The tsA201 cell line is a transformed human kidney 293 (HEK293) cell line stably expressing an SV40 temperature-sensitive T antigen (Sigma-Aldrich no. 85120602). TsA201 cells were cultured at 37°C in a humidified atmosphere at 95% air and 5% CO2 in MEM (minimum essential medium) supplemented with 50 U/ml penicillin, 50 μg/ml streptomycin (Gibco, Eggenstein, Germany), 2 mM l-glutamine (Boehringer, Mannheim, Germany), and 10% fetal calf serum (Gibco). The cells were grown on polyornithine-coated culture dishes to 40% confluency and transfected using the TransFectin LipidReagent kit (Bio-Rad, München, Germany). The construction of the plasmid pTSV40G-hNav1.5 encoding wild-type hNav1.5 was described previously (Walzik et al., 2011). This plasmid allows for a simplified selection of transfected cells as EGFP is simultaneously produced from a separate expression cassette. Mutant channels (hNav1.5_WCW and hNav1.5_WCW_F1760K) were obtained by respectively modified oligonucleotides and overlapping PCR. The PCR fragments were inserted into the pTSV40G-hNav1.5 background using restriction sites Age/BsaBI (for WCW) and BstEII/SpeI (for F1760K), resulting in pTSV40G-hNav1.5_WCW and pTSV40G-hNav1.5_WCW_F1760K.

Electrophysiology

Electrophysiological experiments were performed as previously described (Ludolph et al., 2010; Föhr et al., 2021).
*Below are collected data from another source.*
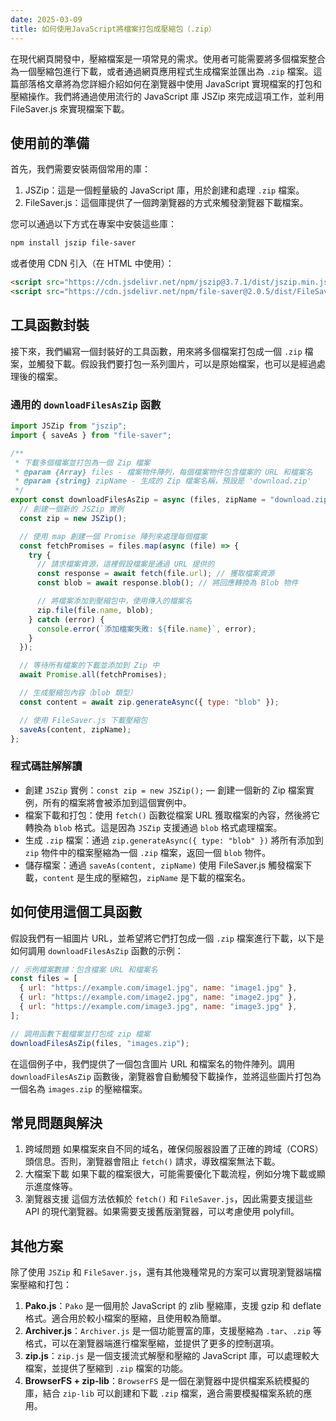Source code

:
 ```yaml
---
date: 2025-03-09
title: 如何使用JavaScript將檔案打包成壓縮包（.zip）
---
```


在現代網頁開發中，壓縮檔案是一項常見的需求。使用者可能需要將多個檔案整合為一個壓縮包進行下載，或者通過網頁應用程式生成檔案並匯出為 `.zip` 檔案。這篇部落格文章將為您詳細介紹如何在瀏覽器中使用 JavaScript 實現檔案的打包和壓縮操作。我們將通過使用流行的 JavaScript 庫 JSZip 來完成這項工作，並利用 FileSaver.js 來實現檔案下載。

## 使用前的準備

首先，我們需要安裝兩個常用的庫：

1. JSZip：這是一個輕量級的 JavaScript 庫，用於創建和處理 `.zip` 檔案。
2. FileSaver.js：這個庫提供了一個跨瀏覽器的方式來觸發瀏覽器下載檔案。

您可以通過以下方式在專案中安裝這些庫：

```bash
npm install jszip file-saver
```

或者使用 CDN 引入（在 HTML 中使用）：

```html
<script src="https://cdn.jsdelivr.net/npm/jszip@3.7.1/dist/jszip.min.js"></script>
<script src="https://cdn.jsdelivr.net/npm/file-saver@2.0.5/dist/FileSaver.min.js"></script>
```

## 工具函數封裝

接下來，我們編寫一個封裝好的工具函數，用來將多個檔案打包成一個 `.zip` 檔案，並觸發下載。假設我們要打包一系列圖片，可以是原始檔案，也可以是經過處理後的檔案。

### 通用的 `downloadFilesAsZip` 函數

```js
import JSZip from "jszip";
import { saveAs } from "file-saver";

/**
 * 下載多個檔案並打包為一個 Zip 檔案
 * @param {Array} files - 檔案物件陣列，每個檔案物件包含檔案的 URL 和檔案名
 * @param {string} zipName - 生成的 Zip 檔案名稱，預設是 'download.zip'
 */
export const downloadFilesAsZip = async (files, zipName = "download.zip") => {
  // 創建一個新的 JSZip 實例
  const zip = new JSZip();

  // 使用 map 創建一個 Promise 陣列來處理每個檔案
  const fetchPromises = files.map(async (file) => {
    try {
      // 請求檔案資源，這裡假設檔案是通過 URL 提供的
      const response = await fetch(file.url); // 獲取檔案資源
      const blob = await response.blob(); // 將回應轉換為 Blob 物件

      // 將檔案添加到壓縮包中，使用傳入的檔案名
      zip.file(file.name, blob);
    } catch (error) {
      console.error(`添加檔案失敗: ${file.name}`, error);
    }
  });

  // 等待所有檔案的下載並添加到 Zip 中
  await Promise.all(fetchPromises);

  // 生成壓縮包內容（blob 類型）
  const content = await zip.generateAsync({ type: "blob" });

  // 使用 FileSaver.js 下載壓縮包
  saveAs(content, zipName);
};
```

### 程式碼註解解讀

- 創建 `JSZip` 實例：`const zip = new JSZip();` — 創建一個新的 Zip 檔案實例，所有的檔案將會被添加到這個實例中。
- 檔案下載和打包：使用 `fetch()` 函數從檔案 URL 獲取檔案的內容，然後將它轉換為 `blob` 格式。這是因為 `JSZip` 支援通過 `blob` 格式處理檔案。
- 生成 `.zip` 檔案：通過 `zip.generateAsync({ type: "blob" })` 將所有添加到 `zip` 物件中的檔案壓縮為一個 `.zip` 檔案，返回一個 `blob` 物件。
- 儲存檔案：通過 `saveAs(content, zipName)` 使用 FileSaver.js 觸發檔案下載，`content` 是生成的壓縮包，`zipName` 是下載的檔案名。

## 如何使用這個工具函數

假設我們有一組圖片 URL，並希望將它們打包成一個 `.zip` 檔案進行下載，以下是如何調用 `downloadFilesAsZip` 函數的示例：

```js
// 示例檔案數據：包含檔案 URL 和檔案名
const files = [
  { url: "https://example.com/image1.jpg", name: "image1.jpg" },
  { url: "https://example.com/image2.jpg", name: "image2.jpg" },
  { url: "https://example.com/image3.jpg", name: "image3.jpg" },
];

// 調用函數下載檔案並打包成 zip 檔案
downloadFilesAsZip(files, "images.zip");
```

在這個例子中，我們提供了一個包含圖片 URL 和檔案名的物件陣列。調用 `downloadFilesAsZip` 函數後，瀏覽器會自動觸發下載操作，並將這些圖片打包為一個名為 `images.zip` 的壓縮檔案。

## 常見問題與解決

1. 跨域問題
   如果檔案來自不同的域名，確保伺服器設置了正確的跨域（CORS）頭信息。否則，瀏覽器會阻止 `fetch()` 請求，導致檔案無法下載。
2. 大檔案下載
   如果下載的檔案很大，可能需要優化下載流程，例如分塊下載或顯示進度條等。
3. 瀏覽器支援
   這個方法依賴於 `fetch()` 和 `FileSaver.js`，因此需要支援這些 API 的現代瀏覽器。如果需要支援舊版瀏覽器，可以考慮使用 polyfill。

## 其他方案

除了使用 `JSZip` 和 `FileSaver.js`，還有其他幾種常見的方案可以實現瀏覽器端檔案壓縮和打包：

1. **Pako.js**：`Pako` 是一個用於 JavaScript 的 zlib 壓縮庫，支援 gzip 和 deflate 格式。適合用於較小檔案的壓縮，且使用較為簡單。
2. **Archiver.js**：`Archiver.js` 是一個功能豐富的庫，支援壓縮為 `.tar`、`.zip` 等格式，可以在瀏覽器端進行檔案壓縮，並提供了更多的控制選項。
3. **zip.js**：`zip.js` 是一個支援流式解壓和壓縮的 JavaScript 庫，可以處理較大檔案，並提供了壓縮到 `.zip` 檔案的功能。
4. **BrowserFS + zip-lib**：`BrowserFS` 是一個在瀏覽器中提供檔案系統模擬的庫，結合 `zip-lib` 可以創建和下載 `.zip` 檔案，適合需要模擬檔案系統的應用。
Briefly, tsA201 cells were used for experiments 24–48 h after transfection. Membrane currents were recorded in the whole-cell recording mode using an EPC-9 amplifier and Patchmaster software (v2x73; HEKA, Lambrecht, Germany (Hamill et al., 1981)). Before recording, cells were rinsed twice with an extracellular standard solution containing (in mM): 140 NaCl, 5 KCl, 1.5 CaCl2, 1.0 MgCl2, 10 glucose and 12 HEPES (4-(2-hydroxyethyl)piperazine- 1-ethanesulfonic acid; pH 7.3). For establishing activation curves, the concentration of NaCl was reduced to 30 mM to achieve current amplitudes in the range of 1 nA. Lacking cations were replaced equimolar by N-Methyl-d-glucamine (NMDG). Patch pipettes were drawn from borosilicate glass with tip resistances of about 2 MΩ when filled with (in mM): 125 CsF, 10 NaCl, 10 EGTA (ethylene glycol-bis(2-aminoethylether)-N,N,N′,N′-tetraacetic acid), 10 HEPES; pH 7.2. To improve sealing, tips were briefly dipped into 2% dimethylsilane dissolved in dichloromethane.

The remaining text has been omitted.